- _AVAILABLE DATA_:

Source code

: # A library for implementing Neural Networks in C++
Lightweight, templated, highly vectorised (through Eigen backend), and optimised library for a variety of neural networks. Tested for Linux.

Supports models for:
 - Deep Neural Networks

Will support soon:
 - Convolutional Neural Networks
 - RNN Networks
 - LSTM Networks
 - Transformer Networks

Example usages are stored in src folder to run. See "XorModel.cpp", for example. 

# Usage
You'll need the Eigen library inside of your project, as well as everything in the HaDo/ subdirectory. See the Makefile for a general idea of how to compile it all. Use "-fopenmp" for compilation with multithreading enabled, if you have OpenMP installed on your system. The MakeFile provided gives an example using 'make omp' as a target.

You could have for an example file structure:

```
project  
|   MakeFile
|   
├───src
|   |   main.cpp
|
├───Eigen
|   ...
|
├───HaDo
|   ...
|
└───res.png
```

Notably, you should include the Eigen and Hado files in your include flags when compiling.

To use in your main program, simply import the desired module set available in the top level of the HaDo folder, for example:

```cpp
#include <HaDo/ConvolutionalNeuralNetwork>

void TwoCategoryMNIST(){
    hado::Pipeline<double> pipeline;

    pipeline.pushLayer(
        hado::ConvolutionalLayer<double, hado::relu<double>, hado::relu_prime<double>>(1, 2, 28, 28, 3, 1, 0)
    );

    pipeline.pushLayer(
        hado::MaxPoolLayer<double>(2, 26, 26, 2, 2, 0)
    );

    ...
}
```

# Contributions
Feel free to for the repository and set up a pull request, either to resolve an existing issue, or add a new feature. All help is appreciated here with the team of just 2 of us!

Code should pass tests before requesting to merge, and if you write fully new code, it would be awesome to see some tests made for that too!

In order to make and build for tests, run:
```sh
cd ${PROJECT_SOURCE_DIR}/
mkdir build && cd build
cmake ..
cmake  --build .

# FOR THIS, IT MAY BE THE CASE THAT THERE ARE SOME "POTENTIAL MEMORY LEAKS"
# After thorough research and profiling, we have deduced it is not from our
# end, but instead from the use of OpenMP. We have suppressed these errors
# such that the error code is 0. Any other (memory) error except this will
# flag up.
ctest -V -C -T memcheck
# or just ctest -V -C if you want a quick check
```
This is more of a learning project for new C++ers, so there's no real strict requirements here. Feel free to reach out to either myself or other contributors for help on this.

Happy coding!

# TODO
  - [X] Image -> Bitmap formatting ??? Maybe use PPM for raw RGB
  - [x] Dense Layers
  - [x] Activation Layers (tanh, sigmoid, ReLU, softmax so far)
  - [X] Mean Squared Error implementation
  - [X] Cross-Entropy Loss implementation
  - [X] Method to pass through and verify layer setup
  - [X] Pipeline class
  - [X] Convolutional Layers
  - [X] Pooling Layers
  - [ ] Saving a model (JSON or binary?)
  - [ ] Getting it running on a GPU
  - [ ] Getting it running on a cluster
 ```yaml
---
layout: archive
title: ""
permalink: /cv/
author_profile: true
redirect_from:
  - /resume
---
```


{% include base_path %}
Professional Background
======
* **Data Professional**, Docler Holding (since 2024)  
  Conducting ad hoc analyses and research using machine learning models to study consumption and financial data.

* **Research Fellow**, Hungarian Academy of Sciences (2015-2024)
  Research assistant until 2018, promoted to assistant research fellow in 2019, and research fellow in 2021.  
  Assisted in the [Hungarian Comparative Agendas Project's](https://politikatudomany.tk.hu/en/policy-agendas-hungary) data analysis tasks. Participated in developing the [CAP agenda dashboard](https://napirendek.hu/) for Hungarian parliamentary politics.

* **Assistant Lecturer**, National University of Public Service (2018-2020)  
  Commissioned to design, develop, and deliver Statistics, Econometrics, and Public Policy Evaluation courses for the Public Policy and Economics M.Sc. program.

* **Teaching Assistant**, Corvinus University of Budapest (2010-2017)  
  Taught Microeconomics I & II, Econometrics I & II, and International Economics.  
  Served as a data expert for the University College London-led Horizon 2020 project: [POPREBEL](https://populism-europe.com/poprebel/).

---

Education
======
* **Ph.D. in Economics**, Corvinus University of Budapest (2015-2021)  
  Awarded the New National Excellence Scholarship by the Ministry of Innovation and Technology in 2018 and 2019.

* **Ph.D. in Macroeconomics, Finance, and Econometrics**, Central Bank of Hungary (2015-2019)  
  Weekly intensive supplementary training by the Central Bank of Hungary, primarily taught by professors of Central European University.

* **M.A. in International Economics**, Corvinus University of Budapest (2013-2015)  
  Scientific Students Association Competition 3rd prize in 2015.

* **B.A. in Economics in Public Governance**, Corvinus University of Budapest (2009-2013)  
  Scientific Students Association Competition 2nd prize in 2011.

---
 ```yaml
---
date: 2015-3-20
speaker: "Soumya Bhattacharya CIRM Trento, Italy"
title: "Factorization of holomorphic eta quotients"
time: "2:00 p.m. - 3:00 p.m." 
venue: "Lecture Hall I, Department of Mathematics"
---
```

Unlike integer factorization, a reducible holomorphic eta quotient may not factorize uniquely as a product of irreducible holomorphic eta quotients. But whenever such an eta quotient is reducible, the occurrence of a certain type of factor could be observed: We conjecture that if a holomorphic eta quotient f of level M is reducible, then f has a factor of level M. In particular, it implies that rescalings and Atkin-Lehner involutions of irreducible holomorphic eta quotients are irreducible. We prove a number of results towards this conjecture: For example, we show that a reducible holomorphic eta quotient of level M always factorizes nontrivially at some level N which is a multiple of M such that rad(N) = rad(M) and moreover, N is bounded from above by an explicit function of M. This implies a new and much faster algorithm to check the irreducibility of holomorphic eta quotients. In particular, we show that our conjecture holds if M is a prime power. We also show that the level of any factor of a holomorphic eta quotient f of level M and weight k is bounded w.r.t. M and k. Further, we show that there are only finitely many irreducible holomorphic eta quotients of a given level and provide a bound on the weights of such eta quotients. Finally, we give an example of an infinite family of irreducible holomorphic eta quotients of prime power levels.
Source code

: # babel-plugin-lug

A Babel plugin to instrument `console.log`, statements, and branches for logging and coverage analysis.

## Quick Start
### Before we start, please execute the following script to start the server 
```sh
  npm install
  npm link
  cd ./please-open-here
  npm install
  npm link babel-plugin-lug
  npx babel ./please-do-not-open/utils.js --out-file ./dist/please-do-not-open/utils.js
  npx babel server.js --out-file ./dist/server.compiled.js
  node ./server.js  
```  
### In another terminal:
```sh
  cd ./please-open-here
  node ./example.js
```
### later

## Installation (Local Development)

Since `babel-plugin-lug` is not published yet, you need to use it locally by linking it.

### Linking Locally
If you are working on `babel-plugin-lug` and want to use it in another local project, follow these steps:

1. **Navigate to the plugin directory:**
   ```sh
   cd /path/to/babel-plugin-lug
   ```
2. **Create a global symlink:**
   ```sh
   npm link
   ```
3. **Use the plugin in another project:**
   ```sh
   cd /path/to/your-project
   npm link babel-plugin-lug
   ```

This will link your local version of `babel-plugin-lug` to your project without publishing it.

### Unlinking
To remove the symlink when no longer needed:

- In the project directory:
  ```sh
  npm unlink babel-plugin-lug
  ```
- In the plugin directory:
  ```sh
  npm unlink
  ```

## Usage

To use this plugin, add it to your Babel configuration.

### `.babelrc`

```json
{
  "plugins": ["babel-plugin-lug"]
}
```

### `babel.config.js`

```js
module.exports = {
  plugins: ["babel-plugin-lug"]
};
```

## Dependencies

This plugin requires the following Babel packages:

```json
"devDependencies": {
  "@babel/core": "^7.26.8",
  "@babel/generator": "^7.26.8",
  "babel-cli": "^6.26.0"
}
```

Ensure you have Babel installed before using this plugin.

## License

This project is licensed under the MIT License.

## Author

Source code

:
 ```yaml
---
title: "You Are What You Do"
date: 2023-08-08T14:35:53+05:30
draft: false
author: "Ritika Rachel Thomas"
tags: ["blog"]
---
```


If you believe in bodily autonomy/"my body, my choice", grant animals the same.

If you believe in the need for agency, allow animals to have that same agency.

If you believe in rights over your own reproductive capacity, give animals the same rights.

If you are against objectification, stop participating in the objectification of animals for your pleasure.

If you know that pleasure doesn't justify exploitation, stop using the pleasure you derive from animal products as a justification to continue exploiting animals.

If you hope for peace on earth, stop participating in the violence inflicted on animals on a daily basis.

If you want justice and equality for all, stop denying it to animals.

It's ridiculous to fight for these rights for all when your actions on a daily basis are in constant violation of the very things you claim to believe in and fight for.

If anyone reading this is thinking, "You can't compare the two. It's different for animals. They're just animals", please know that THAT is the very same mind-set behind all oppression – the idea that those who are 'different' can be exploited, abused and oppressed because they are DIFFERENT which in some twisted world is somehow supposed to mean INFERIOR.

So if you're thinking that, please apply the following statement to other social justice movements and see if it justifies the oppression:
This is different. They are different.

- _TASK DETAILS_: Lines containing the word "dist": say how many there are in the material, with no other text.

- _TASK ANSWER_: 2